╭─ Source data
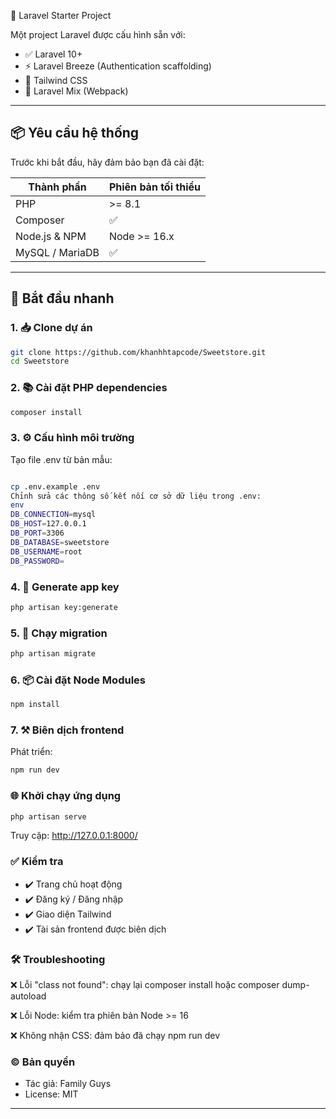 🎯 Laravel Starter Project

Một project Laravel được cấu hình sẵn với:

- ✅ Laravel 10+
- ⚡ Laravel Breeze (Authentication scaffolding)
- 🎨 Tailwind CSS
- 🔧 Laravel Mix (Webpack)

---

## 📦 Yêu cầu hệ thống

Trước khi bắt đầu, hãy đảm bảo bạn đã cài đặt:

| Thành phần       | Phiên bản tối thiểu |
|------------------|---------------------|
| PHP              | >= 8.1              |
| Composer         | ✅                  |
| Node.js & NPM    | Node >= 16.x        |
| MySQL / MariaDB  | ✅                  |

---

## 🚀 Bắt đầu nhanh

### 1. 📥 Clone dự án

```bash
git clone https://github.com/khanhhtapcode/Sweetstore.git
cd Sweetstore
```

### 2. 📚 Cài đặt PHP dependencies
```bash
composer install
```
### 3. ⚙️ Cấu hình môi trường
Tạo file .env từ bản mẫu:
```bash

cp .env.example .env
Chỉnh sửa các thông số kết nối cơ sở dữ liệu trong .env:
env
DB_CONNECTION=mysql
DB_HOST=127.0.0.1
DB_PORT=3306
DB_DATABASE=sweetstore
DB_USERNAME=root
DB_PASSWORD=
```
### 4. 🔑 Generate app key
   ```bash
   php artisan key:generate
```
### 5. 🧱 Chạy migration
   ```bash
   php artisan migrate
```
### 6. 📦 Cài đặt Node Modules
```bash
npm install
```
### 7. ⚒️ Biên dịch frontend
Phát triển:
```bash
npm run dev
```
### 🌐 Khởi chạy ứng dụng
```bash
php artisan serve
```
Truy cập: http://127.0.0.1:8000/
### ✅ Kiểm tra
- ✔️ Trang chủ hoạt động
- ✔️ Đăng ký / Đăng nhập
- ✔️ Giao diện Tailwind
- ✔️ Tài sản frontend được biên dịch
### 🛠️ Troubleshooting
❌ Lỗi "class not found": chạy lại composer install hoặc composer dump-autoload

❌ Lỗi Node: kiểm tra phiên bản Node >= 16

❌ Không nhận CSS: đảm bảo đã chạy npm run dev
### © Bản quyền
- Tác giả: Family Guys
- License: MIT
- -------------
╰─
# [Exercise]
Apply a filter for "được" to the data above, then copy each line that matches.

# [Output of the task]
Một project Laravel được cấu hình sẵn với:
- ✔️ Tài sản frontend được biên dịch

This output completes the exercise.